→ **AIM OF THE TASK**: Give again, exactly as written, the lines of the records below from the line with "one of the more important tasks to do" to the line with "don't forget do". Both end lines count; pictures do not.

Dataset entries
════════
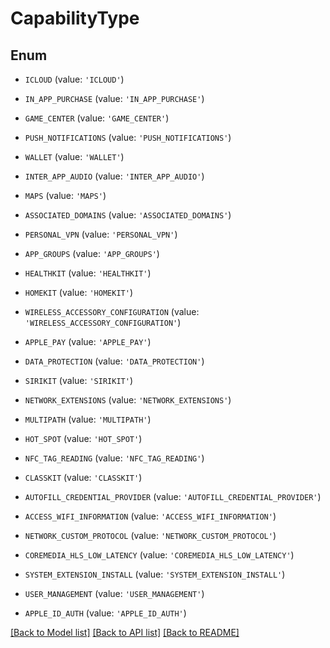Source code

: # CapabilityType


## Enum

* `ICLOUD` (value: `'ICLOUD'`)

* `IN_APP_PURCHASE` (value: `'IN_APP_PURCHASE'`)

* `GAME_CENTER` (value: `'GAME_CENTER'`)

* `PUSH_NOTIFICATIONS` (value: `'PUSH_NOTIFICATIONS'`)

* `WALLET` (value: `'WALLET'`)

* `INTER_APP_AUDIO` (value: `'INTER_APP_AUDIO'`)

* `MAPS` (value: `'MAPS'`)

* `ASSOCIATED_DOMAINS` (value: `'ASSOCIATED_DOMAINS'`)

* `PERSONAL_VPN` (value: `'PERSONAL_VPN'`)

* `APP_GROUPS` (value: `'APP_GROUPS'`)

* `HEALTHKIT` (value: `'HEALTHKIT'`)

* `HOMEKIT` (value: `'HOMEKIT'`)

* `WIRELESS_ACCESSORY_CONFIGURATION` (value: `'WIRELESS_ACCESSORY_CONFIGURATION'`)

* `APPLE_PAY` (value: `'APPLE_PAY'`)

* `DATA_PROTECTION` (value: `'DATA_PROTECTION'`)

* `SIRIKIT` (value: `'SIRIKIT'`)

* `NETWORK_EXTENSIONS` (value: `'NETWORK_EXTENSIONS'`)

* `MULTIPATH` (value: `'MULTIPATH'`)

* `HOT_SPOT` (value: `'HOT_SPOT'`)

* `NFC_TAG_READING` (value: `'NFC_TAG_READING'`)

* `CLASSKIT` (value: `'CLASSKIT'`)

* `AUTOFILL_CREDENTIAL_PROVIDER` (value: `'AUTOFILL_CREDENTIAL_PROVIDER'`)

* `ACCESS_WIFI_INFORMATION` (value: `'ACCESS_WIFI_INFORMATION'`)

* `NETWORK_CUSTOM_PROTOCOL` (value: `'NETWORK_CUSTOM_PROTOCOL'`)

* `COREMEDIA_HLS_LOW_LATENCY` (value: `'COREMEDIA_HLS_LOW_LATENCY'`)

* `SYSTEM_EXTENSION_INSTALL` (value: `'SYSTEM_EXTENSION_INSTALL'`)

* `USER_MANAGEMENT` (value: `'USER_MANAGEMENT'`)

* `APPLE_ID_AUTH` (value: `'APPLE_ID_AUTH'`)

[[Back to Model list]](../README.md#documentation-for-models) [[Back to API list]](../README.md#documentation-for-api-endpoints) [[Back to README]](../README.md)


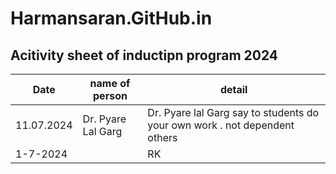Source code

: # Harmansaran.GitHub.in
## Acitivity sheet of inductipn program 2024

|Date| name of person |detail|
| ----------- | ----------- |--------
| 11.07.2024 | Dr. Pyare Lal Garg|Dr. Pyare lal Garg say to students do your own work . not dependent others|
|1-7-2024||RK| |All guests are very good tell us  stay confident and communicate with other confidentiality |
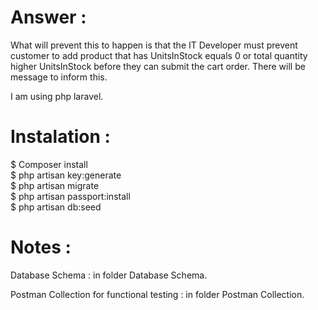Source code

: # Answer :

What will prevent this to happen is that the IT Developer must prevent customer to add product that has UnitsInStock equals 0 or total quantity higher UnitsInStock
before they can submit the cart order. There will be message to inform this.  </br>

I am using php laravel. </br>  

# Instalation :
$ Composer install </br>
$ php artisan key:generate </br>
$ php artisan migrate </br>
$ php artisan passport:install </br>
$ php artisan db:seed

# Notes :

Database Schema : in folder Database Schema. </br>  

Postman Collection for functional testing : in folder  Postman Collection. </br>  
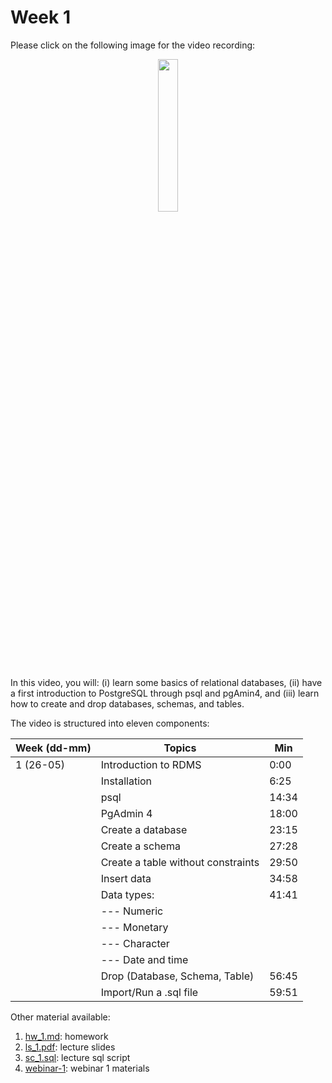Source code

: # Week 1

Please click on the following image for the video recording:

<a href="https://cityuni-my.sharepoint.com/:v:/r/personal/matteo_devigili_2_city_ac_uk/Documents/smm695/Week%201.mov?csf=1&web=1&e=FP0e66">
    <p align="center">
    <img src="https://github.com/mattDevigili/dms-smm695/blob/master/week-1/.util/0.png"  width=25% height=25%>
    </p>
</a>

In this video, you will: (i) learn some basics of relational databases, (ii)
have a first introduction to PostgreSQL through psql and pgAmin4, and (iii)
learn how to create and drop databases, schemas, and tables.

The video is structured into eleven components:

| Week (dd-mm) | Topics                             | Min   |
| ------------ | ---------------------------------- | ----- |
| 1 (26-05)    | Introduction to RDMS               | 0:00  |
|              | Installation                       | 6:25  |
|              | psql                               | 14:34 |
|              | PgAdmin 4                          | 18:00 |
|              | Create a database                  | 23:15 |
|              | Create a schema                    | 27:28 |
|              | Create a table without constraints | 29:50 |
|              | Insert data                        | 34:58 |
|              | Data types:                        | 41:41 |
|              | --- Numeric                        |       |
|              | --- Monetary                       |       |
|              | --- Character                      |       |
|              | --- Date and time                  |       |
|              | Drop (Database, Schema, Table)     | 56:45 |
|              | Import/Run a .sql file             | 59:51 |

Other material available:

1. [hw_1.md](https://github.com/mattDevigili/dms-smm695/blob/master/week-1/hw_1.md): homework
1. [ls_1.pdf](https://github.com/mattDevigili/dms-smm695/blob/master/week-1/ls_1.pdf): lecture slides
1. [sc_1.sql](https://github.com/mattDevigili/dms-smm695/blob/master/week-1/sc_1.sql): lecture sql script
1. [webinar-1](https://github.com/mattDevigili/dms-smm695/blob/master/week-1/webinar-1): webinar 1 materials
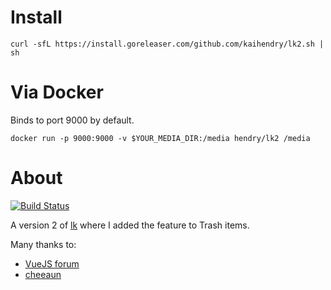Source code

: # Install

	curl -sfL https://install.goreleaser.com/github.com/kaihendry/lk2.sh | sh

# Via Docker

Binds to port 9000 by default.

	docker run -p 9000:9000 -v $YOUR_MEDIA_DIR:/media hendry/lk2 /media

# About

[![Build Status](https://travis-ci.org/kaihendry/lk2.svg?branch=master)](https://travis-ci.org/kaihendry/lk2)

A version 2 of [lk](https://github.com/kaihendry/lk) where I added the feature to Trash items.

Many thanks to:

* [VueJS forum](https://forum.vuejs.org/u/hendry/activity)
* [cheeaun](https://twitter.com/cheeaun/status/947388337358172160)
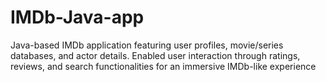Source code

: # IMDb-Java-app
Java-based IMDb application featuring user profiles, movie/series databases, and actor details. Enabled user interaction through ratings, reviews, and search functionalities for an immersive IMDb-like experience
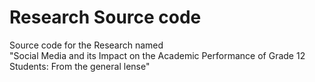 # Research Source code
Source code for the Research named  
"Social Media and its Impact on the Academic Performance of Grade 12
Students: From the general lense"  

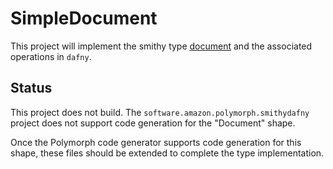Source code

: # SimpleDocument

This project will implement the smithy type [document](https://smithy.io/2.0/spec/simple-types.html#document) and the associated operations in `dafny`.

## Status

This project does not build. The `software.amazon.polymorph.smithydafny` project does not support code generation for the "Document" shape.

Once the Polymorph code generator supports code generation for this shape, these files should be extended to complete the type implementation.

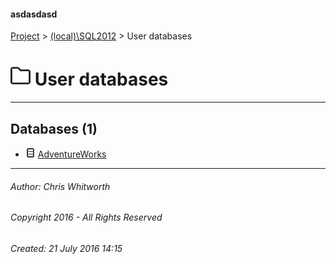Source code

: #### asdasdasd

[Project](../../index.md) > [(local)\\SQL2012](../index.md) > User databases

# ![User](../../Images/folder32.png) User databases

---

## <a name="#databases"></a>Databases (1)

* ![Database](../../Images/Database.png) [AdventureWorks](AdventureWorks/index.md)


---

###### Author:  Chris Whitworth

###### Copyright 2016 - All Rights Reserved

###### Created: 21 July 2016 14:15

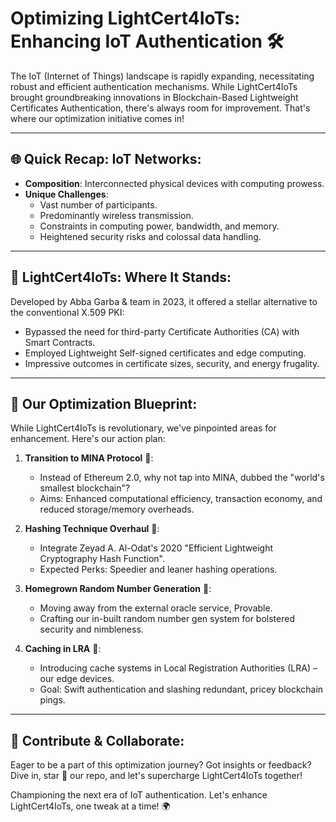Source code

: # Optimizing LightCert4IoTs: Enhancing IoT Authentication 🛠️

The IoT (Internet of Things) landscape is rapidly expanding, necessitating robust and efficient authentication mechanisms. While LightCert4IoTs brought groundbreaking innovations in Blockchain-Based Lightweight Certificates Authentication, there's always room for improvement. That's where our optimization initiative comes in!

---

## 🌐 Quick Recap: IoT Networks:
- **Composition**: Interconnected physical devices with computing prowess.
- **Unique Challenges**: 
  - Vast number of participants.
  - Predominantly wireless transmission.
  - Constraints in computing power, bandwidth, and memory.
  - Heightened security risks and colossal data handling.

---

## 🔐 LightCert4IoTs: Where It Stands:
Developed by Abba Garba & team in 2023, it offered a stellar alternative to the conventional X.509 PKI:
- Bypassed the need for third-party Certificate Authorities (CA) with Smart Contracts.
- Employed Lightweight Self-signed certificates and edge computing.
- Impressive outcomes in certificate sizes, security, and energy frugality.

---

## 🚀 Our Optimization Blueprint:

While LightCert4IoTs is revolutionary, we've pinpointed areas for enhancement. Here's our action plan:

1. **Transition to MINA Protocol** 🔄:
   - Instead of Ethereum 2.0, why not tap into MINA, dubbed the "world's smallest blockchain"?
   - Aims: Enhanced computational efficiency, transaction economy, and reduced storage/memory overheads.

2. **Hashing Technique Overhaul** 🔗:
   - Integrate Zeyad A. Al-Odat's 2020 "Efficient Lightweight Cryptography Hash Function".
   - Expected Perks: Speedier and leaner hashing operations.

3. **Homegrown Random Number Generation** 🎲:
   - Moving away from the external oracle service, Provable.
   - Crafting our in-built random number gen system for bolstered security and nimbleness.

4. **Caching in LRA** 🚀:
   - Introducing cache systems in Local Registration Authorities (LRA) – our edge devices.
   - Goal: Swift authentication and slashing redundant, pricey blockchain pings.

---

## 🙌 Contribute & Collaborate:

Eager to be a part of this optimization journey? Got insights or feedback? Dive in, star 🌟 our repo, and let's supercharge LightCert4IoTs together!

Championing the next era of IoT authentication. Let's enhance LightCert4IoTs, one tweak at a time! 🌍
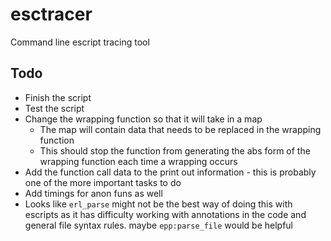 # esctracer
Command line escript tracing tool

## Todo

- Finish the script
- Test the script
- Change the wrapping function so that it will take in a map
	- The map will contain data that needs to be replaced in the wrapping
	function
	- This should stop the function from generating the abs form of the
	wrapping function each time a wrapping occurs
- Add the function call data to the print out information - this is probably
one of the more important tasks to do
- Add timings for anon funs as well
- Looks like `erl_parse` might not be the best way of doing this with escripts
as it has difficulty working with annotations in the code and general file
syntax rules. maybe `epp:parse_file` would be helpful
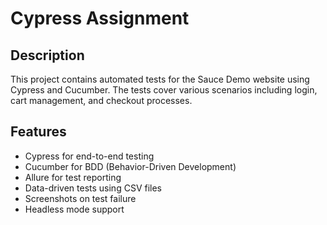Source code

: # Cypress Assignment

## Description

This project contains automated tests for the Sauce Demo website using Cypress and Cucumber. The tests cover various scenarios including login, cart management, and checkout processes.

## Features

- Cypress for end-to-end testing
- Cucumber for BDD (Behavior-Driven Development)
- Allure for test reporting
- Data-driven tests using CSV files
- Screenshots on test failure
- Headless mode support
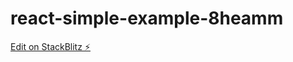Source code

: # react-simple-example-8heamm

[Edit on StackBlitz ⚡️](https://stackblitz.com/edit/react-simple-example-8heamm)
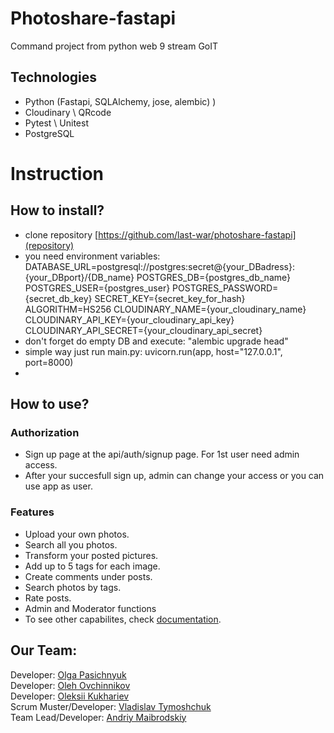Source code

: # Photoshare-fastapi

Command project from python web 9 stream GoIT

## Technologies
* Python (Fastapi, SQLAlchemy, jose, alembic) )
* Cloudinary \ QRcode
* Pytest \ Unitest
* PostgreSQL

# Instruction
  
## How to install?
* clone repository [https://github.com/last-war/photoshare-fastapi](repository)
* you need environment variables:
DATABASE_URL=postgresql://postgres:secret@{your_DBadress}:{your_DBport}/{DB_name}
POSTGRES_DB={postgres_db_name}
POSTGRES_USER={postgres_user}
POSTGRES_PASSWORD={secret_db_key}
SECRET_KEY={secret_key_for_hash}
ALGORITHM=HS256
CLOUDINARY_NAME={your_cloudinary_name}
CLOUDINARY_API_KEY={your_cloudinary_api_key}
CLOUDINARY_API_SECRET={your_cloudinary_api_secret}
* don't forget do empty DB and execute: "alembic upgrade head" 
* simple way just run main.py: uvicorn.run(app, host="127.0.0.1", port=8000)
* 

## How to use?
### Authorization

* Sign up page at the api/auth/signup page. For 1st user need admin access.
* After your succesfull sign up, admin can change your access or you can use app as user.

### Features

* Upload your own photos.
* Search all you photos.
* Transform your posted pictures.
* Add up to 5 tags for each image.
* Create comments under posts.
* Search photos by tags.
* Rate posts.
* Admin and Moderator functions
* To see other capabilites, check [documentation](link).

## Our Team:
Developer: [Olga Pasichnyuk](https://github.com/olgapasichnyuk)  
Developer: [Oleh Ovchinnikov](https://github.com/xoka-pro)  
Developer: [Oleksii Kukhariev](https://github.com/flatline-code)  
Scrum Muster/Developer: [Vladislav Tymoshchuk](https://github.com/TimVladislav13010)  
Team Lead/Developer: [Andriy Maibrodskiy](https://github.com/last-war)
════════
→ **RESULT FOR THIS EXERCISE**:
one of the more important tasks to do
- Add timings for anon funs as well
- Looks like `erl_parse` might not be the best way of doing this with escripts
as it has difficulty working with annotations in the code and general file
syntax rules. maybe `epp:parse_file` would be helpful
Source code

: # Cypress Assignment

## Description

This project contains automated tests for the Sauce Demo website using Cypress and Cucumber. The tests cover various scenarios including login, cart management, and checkout processes.

## Features

- Cypress for end-to-end testing
- Cucumber for BDD (Behavior-Driven Development)
- Allure for test reporting
- Data-driven tests using CSV files
- Screenshots on test failure
- Headless mode support
Source code

: # react-simple-example-8heamm

[Edit on StackBlitz ⚡️](https://stackblitz.com/edit/react-simple-example-8heamm)
Source code

: # Photoshare-fastapi

Command project from python web 9 stream GoIT

## Technologies
* Python (Fastapi, SQLAlchemy, jose, alembic) )
* Cloudinary \ QRcode
* Pytest \ Unitest
* PostgreSQL

# Instruction
  
## How to install?
* clone repository [https://github.com/last-war/photoshare-fastapi](repository)
* you need environment variables:
DATABASE_URL=postgresql://postgres:secret@{your_DBadress}:{your_DBport}/{DB_name}
POSTGRES_DB={postgres_db_name}
POSTGRES_USER={postgres_user}
POSTGRES_PASSWORD={secret_db_key}
SECRET_KEY={secret_key_for_hash}
ALGORITHM=HS256
CLOUDINARY_NAME={your_cloudinary_name}
CLOUDINARY_API_KEY={your_cloudinary_api_key}
CLOUDINARY_API_SECRET={your_cloudinary_api_secret}
* don't forget do empty DB and execute: "alembic upgrade head" 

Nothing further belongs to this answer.